AML package (1) – Money laundering versus sanctions

AML-Paket (1) – Geldwäsche versus Sanktionen | von Annerton Anwälten Sebstian Glaab und Till Christopher Otto

With the publication of the compromise text on the new Anti-Money Laundering Regulation (“AML-R”) and the so-called Sixth Anti-Money Laundering Directive (“AML-D”) on 12 February 2024, many regulatory innovations have been communicated at least indicatively and long-standing discussions/uncertainties have been ended and resolved. Even though the so-called “AML package” still has to be published in the Official Journal of the EU and the member states have time to implement it, it is already clear that “the long-awaited symbiosis of regulation in the area of money laundering and sanctions has taken place”.

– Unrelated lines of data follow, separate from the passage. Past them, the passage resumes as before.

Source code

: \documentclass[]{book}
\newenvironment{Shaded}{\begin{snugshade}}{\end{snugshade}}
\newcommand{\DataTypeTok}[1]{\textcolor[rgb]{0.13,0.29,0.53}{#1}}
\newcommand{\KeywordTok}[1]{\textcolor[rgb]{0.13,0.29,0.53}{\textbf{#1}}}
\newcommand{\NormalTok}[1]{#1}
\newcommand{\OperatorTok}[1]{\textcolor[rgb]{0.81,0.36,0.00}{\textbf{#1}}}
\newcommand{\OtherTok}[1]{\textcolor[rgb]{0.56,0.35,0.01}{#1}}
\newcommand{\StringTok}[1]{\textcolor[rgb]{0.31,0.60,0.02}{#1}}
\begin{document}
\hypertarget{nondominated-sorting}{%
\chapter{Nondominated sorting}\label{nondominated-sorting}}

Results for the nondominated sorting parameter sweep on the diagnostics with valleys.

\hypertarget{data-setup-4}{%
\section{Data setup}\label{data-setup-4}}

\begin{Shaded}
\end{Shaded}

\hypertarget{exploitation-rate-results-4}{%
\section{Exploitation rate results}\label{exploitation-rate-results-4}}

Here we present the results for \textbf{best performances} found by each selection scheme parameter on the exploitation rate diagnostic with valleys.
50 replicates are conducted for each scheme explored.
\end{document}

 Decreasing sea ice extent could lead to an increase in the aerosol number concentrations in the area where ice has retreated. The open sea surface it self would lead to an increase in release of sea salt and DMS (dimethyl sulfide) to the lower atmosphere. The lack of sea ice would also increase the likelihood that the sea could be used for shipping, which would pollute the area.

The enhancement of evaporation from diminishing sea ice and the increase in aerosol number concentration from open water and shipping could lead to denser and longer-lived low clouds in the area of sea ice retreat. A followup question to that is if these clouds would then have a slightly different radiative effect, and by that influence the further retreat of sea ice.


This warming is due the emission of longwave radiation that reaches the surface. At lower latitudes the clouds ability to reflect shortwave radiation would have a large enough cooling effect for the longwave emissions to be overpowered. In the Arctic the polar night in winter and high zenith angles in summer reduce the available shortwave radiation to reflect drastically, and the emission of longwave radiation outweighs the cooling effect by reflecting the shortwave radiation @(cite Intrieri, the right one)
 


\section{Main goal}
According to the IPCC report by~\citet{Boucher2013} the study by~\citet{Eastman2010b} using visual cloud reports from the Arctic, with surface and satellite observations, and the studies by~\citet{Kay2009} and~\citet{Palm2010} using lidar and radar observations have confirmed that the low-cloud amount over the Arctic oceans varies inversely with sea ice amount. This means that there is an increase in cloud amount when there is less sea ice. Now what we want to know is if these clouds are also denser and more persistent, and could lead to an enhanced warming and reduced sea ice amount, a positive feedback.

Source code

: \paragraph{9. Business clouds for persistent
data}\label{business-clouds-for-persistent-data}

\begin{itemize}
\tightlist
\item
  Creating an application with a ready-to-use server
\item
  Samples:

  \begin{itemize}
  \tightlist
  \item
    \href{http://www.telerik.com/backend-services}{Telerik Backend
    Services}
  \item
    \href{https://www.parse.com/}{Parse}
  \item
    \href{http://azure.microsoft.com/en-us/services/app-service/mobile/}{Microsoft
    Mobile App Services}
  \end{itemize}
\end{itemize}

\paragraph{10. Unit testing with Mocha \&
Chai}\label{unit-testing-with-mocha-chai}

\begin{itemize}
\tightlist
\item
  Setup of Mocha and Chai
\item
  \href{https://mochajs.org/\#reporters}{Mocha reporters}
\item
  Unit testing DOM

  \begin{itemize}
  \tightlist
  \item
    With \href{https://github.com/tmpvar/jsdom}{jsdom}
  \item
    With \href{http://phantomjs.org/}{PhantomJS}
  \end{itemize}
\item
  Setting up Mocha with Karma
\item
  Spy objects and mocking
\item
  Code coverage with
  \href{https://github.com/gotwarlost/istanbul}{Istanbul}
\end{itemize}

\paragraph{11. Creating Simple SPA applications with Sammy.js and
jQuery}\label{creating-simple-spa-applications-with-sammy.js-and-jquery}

Current regulatory framework

A look at the current regulatory requirements in terms of money laundering prevention and measures to comply with sanctions quickly leads to the conclusion that these topics are not yet linked in a targeted manner. This is because the issue of money laundering prevention (including combating the financing of terrorism) is regulated in the Money Laundering Act (Geldwäschegesetz – GwG), while regulations on sanctions (including embargoes) can be found in particular in the Foreign Trade and Payments Act (Außenwirtschaftsgesetz – AWG) and the Foreign Trade and Payments Ordinance (Außenwirtschaftsverordnung – AWV). It is difficult for obligated partiesobliged entities/users to separate these topics in their day-to-day business and, from a regulatory perspective, it is not expedient to do so.

New regulations (money laundering and sanctions)

The regulatory thrust of the AML package, including the hoped-for effectiveness in combating money laundering, is no longer limited to money laundering and terrorist financing, but also includes measures relating to financial sanctions. This thrust and expansion of the “scope” of the regulatory requirements is set out in recital 21 of the AML-R. It emphasises that, in addition to determining the inherent risk of money laundering and terrorist financing, obliged entities must also take into account non-compliance with financial sanctions.

Specific catalogue of measures

In particular, Art. 7 AML-R, which defines the scope of internal processes, risk management and staffing, sets out what must be observed and implemented by obliged entities. The regulatory requirements also explicitly include the topic of financial sanctions. Accordingly, the following measures must be taken:

  • Carrying out and updating a risk analysis
  • Risk management and written regulations
  • Customer due diligence obligations
  • Reporting obligations
  • Outsourcing
  • Recording and storage
  • Monitoring compliance with the written regulations
  • Reliability of employees
  • Internal reporting obligations
  • Training system

Compliance with the aforementioned regulatory requirements must be regularly monitored by internal or external persons. The checks must be carried out in a risk-orientated manner and require appropriate documentation.

Implementation and projects

The new regulatory requirements combine the areas of money laundering prevention and sanctions. This bundling is also likely to require structural and organisational adjustments by the obliged entities. In particular, it should be determined and – if necessary – adapted which employee is responsible for the subject areas. It must also be ensured that the information reaches the responsible manager and that appropriate reporting channels are implemented. The money laundering officer must be involved in this process and it must be ensured that he or she also monitors and controls compliance with financial sanctions.

Gap analysis unavoidable

Due to the significant changes in content in the area of money laundering prevention, including the scope of the changes introduced by the AML package (571 pages), it is probably essential to carry out a so-called gap analysis. In this analysis, an actual/target survey must be carried out and the need for action to adapt the currently existing workflows and processes must be identified. This gap analysis should, if not already now, at least be requested by auditors in the near future.

Next steps

With the adoption of the compromise texts, the regulatory topics of “money laundering prevention” and “sanctions” will be bundled. A gap analysis of the current regulatory and organisational situation (actual situation) and the future situation (target situation) should be carried out to ensure that the obliged entities recognise this bundling and initiate appropriate organisational steps. Even if the implementation of the AML package in the respective member states will still take some time (3 years), measures for implementation should be taken now. These measures – such as carrying out a gap analysis – are essential for future targeted prevention work (in terms of money laundering and sanctions).

The linking of the topics in the AML package is a milestone in money laundering prevention; however, it requires structural and organisational adjustments in the companies that should not be underestimated.